I'm trying to get predictions for an SVM using a precomputed chi-squared kernel. However, I am getting issues when trying to run clf.predict().
min_max_scaler = preprocessing.MinMaxScaler()
X_train_scaled = min_max_scaler.fit_transform(features_train)
X_test_scaled = min_max_scaler.transform(features_test)
K = chi2_kernel(X_train_scaled)
svm = SVC(kernel='precomputed', cache_size=1000).fit(K, labels_train)
y_pred_chi2 = svm.predict(X_test_scaled)
The error I am getting is the following:
ValueError: bad input shape (4627L, 20L)
I am guessing this issue is because of the multi-label, so I trained the classifier for only 1 category by doing the following:
svm = SVC(kernel='precomputed', cache_size=1000).fit(K, labels_train[:, 0])
However, when trying to run clf.predict(X_test_scaled), I get the error:
ValueError: X.shape[1] = 44604 should be equal to 4627, the number of samples at training time
Why does the test samples have to be the same number as the training samples?

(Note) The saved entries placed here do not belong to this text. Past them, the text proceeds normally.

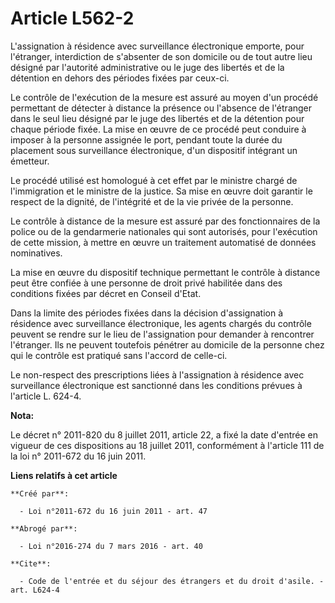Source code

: # Article L562-2

L'assignation à résidence avec surveillance électronique emporte, pour l'étranger, interdiction de s'absenter de son domicile
ou de tout autre lieu désigné par l'autorité administrative ou le juge des libertés et de la détention en dehors des périodes
fixées par ceux-ci. 

Le contrôle de l'exécution de la mesure est assuré au moyen d'un procédé permettant de détecter à distance la présence ou
l'absence de l'étranger dans le seul lieu désigné par le juge des libertés et de la détention pour chaque période fixée. La
mise en œuvre de ce procédé peut conduire à imposer à la personne assignée le port, pendant toute la durée du placement sous
surveillance électronique, d'un dispositif intégrant un émetteur. 

Le procédé utilisé est homologué à cet effet par le ministre chargé de l'immigration et le ministre de la justice. Sa mise en
œuvre doit garantir le respect de la dignité, de l'intégrité et de la vie privée de la personne. 

Le contrôle à distance de la mesure est assuré par des fonctionnaires de la police ou de la gendarmerie nationales qui sont
autorisés, pour l'exécution de cette mission, à mettre en œuvre un traitement automatisé de données nominatives. 

La mise en œuvre du dispositif technique permettant le contrôle à distance peut être confiée à une personne de droit privé
habilitée dans des conditions fixées par décret en Conseil d'Etat. 

Dans la limite des périodes fixées dans la décision d'assignation à résidence avec surveillance électronique, les agents
chargés du contrôle peuvent se rendre sur le lieu de l'assignation pour demander à rencontrer l'étranger. Ils ne peuvent
toutefois pénétrer au domicile de la personne chez qui le contrôle est pratiqué sans l'accord de celle-ci. 

Le non-respect des prescriptions liées à l'assignation à résidence avec surveillance électronique est sanctionné dans les
conditions prévues à l'article L. 624-4.

**Nota:**

Le décret n° 2011-820 du 8 juillet 2011, article 22, a fixé la date d'entrée en vigueur de ces dispositions au 18 juillet
2011, conformément à l'article 111 de la loi n° 2011-672 du 16 juin 2011.

**Liens relatifs à cet article**

	**Créé par**:

	  - Loi n°2011-672 du 16 juin 2011 - art. 47

	**Abrogé par**:

	  - Loi n°2016-274 du 7 mars 2016 - art. 40

	**Cite**:

	  - Code de l'entrée et du séjour des étrangers et du droit d'asile. - art. L624-4

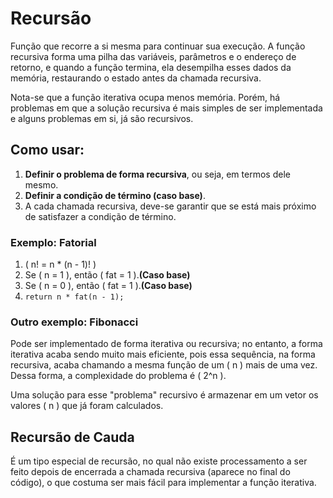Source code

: # Recursão

Função que recorre a si mesma para continuar sua execução. A função recursiva forma uma pilha das variáveis, parâmetros e o endereço de retorno, e quando a função termina, ela desempilha esses dados da memória, restaurando o estado antes da chamada recursiva.

Nota-se que a função iterativa ocupa menos memória. Porém, há problemas em que a solução recursiva é mais simples de ser implementada e alguns problemas em si, já são recursivos.

## Como usar:
1. **Definir o problema de forma recursiva**, ou seja, em termos dele mesmo.
2. **Definir a condição de término (caso base)**.
3. A cada chamada recursiva, deve-se garantir que se está mais próximo de satisfazer a condição de término.

### Exemplo: Fatorial
  1. \( n! = n * (n - 1)! \)
  2. Se \( n = 1 \), então \( fat = 1 \).**(Caso base)**
  2. Se \( n = 0 \), então \( fat = 1 \).**(Caso base)**
  3. `return n * fat(n - 1);`

### Outro exemplo: Fibonacci

Pode ser implementado de forma iterativa ou recursiva; no entanto, a forma iterativa acaba sendo muito mais eficiente, pois essa sequência, na forma recursiva, acaba chamando a mesma função de um \( n \) mais de uma vez. Dessa forma, a complexidade do problema é \( 2^n \). 

Uma solução para esse "problema" recursivo é armazenar em um vetor os valores \( n \) que já foram calculados.

## Recursão de Cauda

É um tipo especial de recursão, no qual não existe processamento a ser feito depois de encerrada a chamada recursiva (aparece no final do código), o que costuma ser mais fácil para implementar a função iterativa.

Here is the shape of the relevant matrices (the features have 44604 dimensions and there are 20 categories):
X_train_scaled.shape : (4627L, 44604L)
X_test_scaled.shape : (4637L, 44604L)
K.shape : (4627L, 4627L)
labels_train.shape : (4627L, 20L)
On a side note, is it normal that there is L next to the shape sizes of these matrices?